ŚWIADOMY WYBÓR I-LIGOWEGO KLUBU

Po dwóch latach gry w TAURON Lidze Kamila Kobus zdecydowała się na grę w I lidze. – Głównym powodem gry w I lidze kobiet była możliwość regularnej gry. W TAURON Lidze nie miałam większych szans na grę. Do zespołu z Piły trafiłam bezpośrednio po ukończeniu liceum, wiele rzeczy uległo zmianie w Pile. Klub jest bardzo dobrze zorganizowany. W TAURON Lidze w ekipie pilskiej były duże zawirowania, zmienił się trener. W mojej siatkarskiej karierze przytrafiło mi się grać w klubach, które miały trudności finansowe tak było w Pile, czy w Ostrowcu Świętokrzyskim. Dzięki pomocy rodziców nie zrezygnowałam z gry w siatkówkę i dlatego jestem w tym miejscu. Grając w Bydgoszczy oraz Radomiu zrobiłam wszystko co mogłam najlepiej. Z drugiej strony w tych klubach były duże roszady trenerskie.
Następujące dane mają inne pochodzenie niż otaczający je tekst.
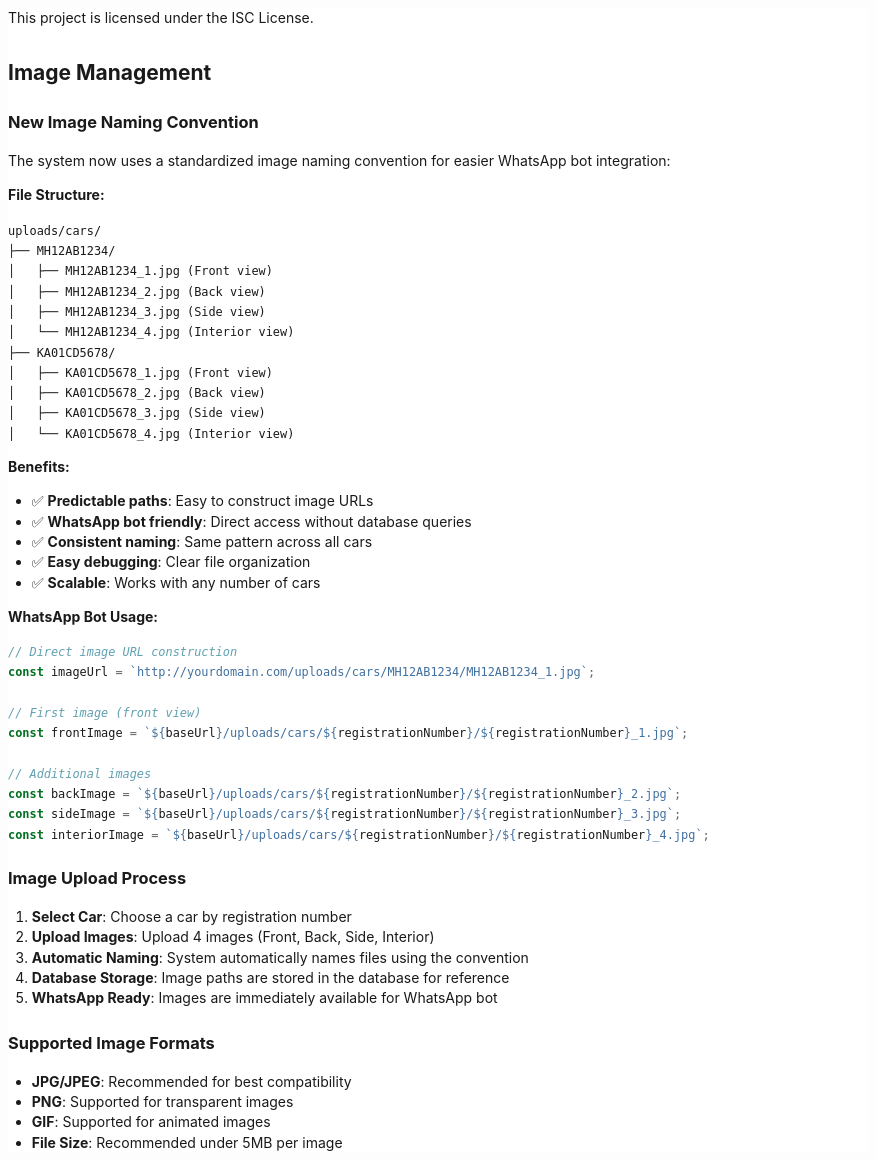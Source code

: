 This project is licensed under the ISC License.

## Image Management

### New Image Naming Convention

The system now uses a standardized image naming convention for easier WhatsApp bot integration:

**File Structure:**
```
uploads/cars/
├── MH12AB1234/
│   ├── MH12AB1234_1.jpg (Front view)
│   ├── MH12AB1234_2.jpg (Back view)
│   ├── MH12AB1234_3.jpg (Side view)
│   └── MH12AB1234_4.jpg (Interior view)
├── KA01CD5678/
│   ├── KA01CD5678_1.jpg (Front view)
│   ├── KA01CD5678_2.jpg (Back view)
│   ├── KA01CD5678_3.jpg (Side view)
│   └── KA01CD5678_4.jpg (Interior view)
```

**Benefits:**
- ✅ **Predictable paths**: Easy to construct image URLs
- ✅ **WhatsApp bot friendly**: Direct access without database queries
- ✅ **Consistent naming**: Same pattern across all cars
- ✅ **Easy debugging**: Clear file organization
- ✅ **Scalable**: Works with any number of cars

**WhatsApp Bot Usage:**
```javascript
// Direct image URL construction
const imageUrl = `http://yourdomain.com/uploads/cars/MH12AB1234/MH12AB1234_1.jpg`;

// First image (front view)
const frontImage = `${baseUrl}/uploads/cars/${registrationNumber}/${registrationNumber}_1.jpg`;

// Additional images
const backImage = `${baseUrl}/uploads/cars/${registrationNumber}/${registrationNumber}_2.jpg`;
const sideImage = `${baseUrl}/uploads/cars/${registrationNumber}/${registrationNumber}_3.jpg`;
const interiorImage = `${baseUrl}/uploads/cars/${registrationNumber}/${registrationNumber}_4.jpg`;
```

### Image Upload Process

1. **Select Car**: Choose a car by registration number
2. **Upload Images**: Upload 4 images (Front, Back, Side, Interior)
3. **Automatic Naming**: System automatically names files using the convention
4. **Database Storage**: Image paths are stored in the database for reference
5. **WhatsApp Ready**: Images are immediately available for WhatsApp bot

### Supported Image Formats

- **JPG/JPEG**: Recommended for best compatibility
- **PNG**: Supported for transparent images
- **GIF**: Supported for animated images
- **File Size**: Recommended under 5MB per image
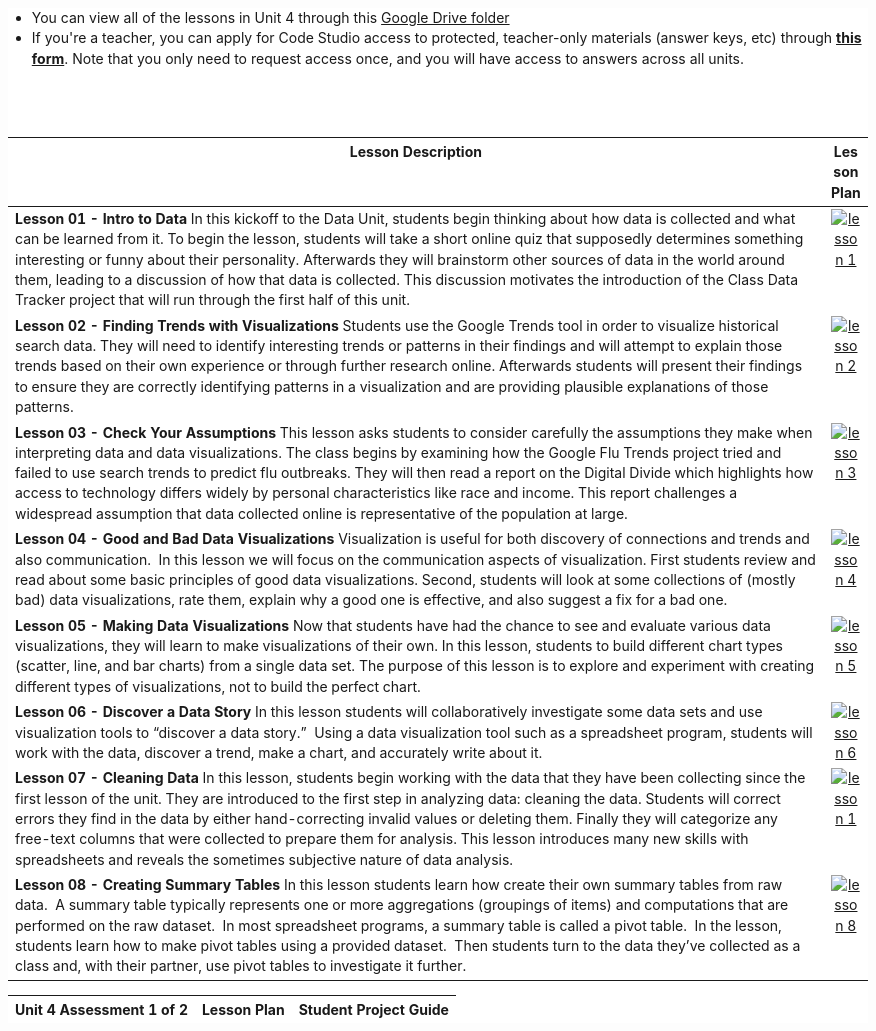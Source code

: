 <ul>
	<li>You can view all of the lessons in Unit 4 through this <a href="http://bit.ly/csp-unit4">Google Drive folder</a></li>
	<li> If you're a teacher, you can apply for Code Studio access to protected, teacher-only materials (answer keys, etc) through <strong><a href = "https://docs.google.com/forms/d/1f5QPKi3F_3nBDR8q9BcXCqixzY7SCQd7Seob0-JYizU/viewform" target="_blank">this form</a></strong>. Note that you only need to request access once, and you will have access to answers across all units.
	</li>
</ul>

<br/><br/>

| Lesson Description| Lesson Plan | 
| ------------------|:-----------:|
| **Lesson 01 - Intro to Data** In this kickoff to the Data Unit, students begin thinking about how data is collected and what can be learned from it. To begin the lesson, students will take a short online quiz that supposedly determines something interesting or funny about their personality. Afterwards they will brainstorm other sources of data in the world around them, leading to a discussion of how that data is collected. This discussion motivates the introduction of the Class Data Tracker project that will run through the first half of this unit. | [![lesson 1](images/thumb_lesson1.png)](https://code.org/curriculum/cspunit4/1/Teacher) |
| **Lesson 02 - Finding Trends with Visualizations** Students use the Google Trends tool in order to visualize historical search data. They will need to identify interesting trends or patterns in their findings and will attempt to explain those trends based on their own experience or through further research online. Afterwards students will present their findings to ensure they are correctly identifying patterns in a visualization and are providing plausible explanations of those patterns.| [![lesson 2](images/thumb_lesson1.png)](https://code.org/curriculum/cspunit4/2/Teacher)|
| **Lesson 03 - Check Your Assumptions** This lesson asks students to consider carefully the assumptions they make when interpreting data and data visualizations. The class begins by examining how the Google Flu Trends project tried and failed to use search trends to predict flu outbreaks. They will then read a report on the Digital Divide which highlights how access to technology differs widely by personal characteristics like race and income. This report challenges a widespread assumption that data collected online is representative of the population at large.  | [![lesson 3](images/thumb_lesson1.png)](https://code.org/curriculum/cspunit4/3/Teacher)|
| **Lesson 04 - Good and Bad Data Visualizations** Visualization is useful for both discovery of connections and trends and also communication.  In this lesson we will focus on the communication aspects of visualization. First students review and read about some basic principles of good data visualizations. Second, students will look at some collections of (mostly bad) data visualizations, rate them, explain why a good one is effective, and also suggest a fix for a bad one.  | [![lesson 4](images/thumb_lesson1.png)](https://code.org/curriculum/cspunit4/4/Teacher) |
| **Lesson 05 - Making Data Visualizations** Now that students have had the chance to see and evaluate various data visualizations, they will learn to make visualizations of their own. In this lesson, students to build different chart types (scatter, line, and bar charts) from a single data set. The purpose of this lesson is to explore and experiment with creating different types of visualizations, not to build the perfect chart. | [![lesson 5](images/thumb_lesson1.png)](https://code.org/curriculum/cspunit4/5/Teacher) |
| **Lesson 06 - Discover a Data Story** In this lesson students will collaboratively investigate some data sets and use visualization tools to “discover a data story.”  Using a data visualization tool such as a spreadsheet program, students will work with the data, discover a trend, make a chart, and accurately write about it.| [![lesson 6](images/thumb_lesson1.png)](https://code.org/curriculum/cspunit4/6/Teacher) |
| **Lesson 07 - Cleaning Data** In this lesson, students begin working with the data that they have been collecting since the first lesson of the unit. They are introduced to the first step in analyzing data: cleaning the data. Students will correct errors they find in the data by either hand-correcting invalid values or deleting them. Finally they will categorize any free-text columns that were collected to prepare them for analysis. This lesson introduces many new skills with spreadsheets and reveals the sometimes subjective nature of data analysis.| [![lesson 1](images/thumb_lesson1.png)](https://code.org/curriculum/cspunit4/7/Teacher) |
| **Lesson 08 - Creating Summary Tables** In this lesson students learn how create their own summary tables from raw data.  A summary table typically represents one or more aggregations (groupings of items) and computations that are performed on the raw dataset.  In most spreadsheet programs, a summary table is called a pivot table.  In the lesson, students learn how to make pivot tables using a provided dataset.  Then students turn to the data they’ve collected as a class and, with their partner, use pivot tables to investigate it further.| [![lesson 8](images/thumb_lesson1.png)](https://code.org/curriculum/cspunit4/8/Teacher) | 

 Unit 4 Assessment 1 of 2 | Lesson Plan | Student Project Guide |
| ------------------|:-----------:| :-----------:|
Dobrze wspominam obecnego trenera Pałacu Bydgoszcz Jakuba Tęczę, który bardzo mi pomógł. Współpraca z nim będzie najdłużej przeze mnie wspominana. Jestem taką zawodniczką, która uważa że nie trzeba grać w TAURON Lidze aby pokazać swoją wartość. Gdyby mi się nie udało awansować do najwyższej klasy rozgrywkowej to w dalszym ciągu będę trenowała i dążyła do uzyskania jak najlepszego rezultatu. Celem na ten sezon jest gra w pierwszej ósemce, a może gra w pierwszej czwórce – przyznała Kamila Kobus.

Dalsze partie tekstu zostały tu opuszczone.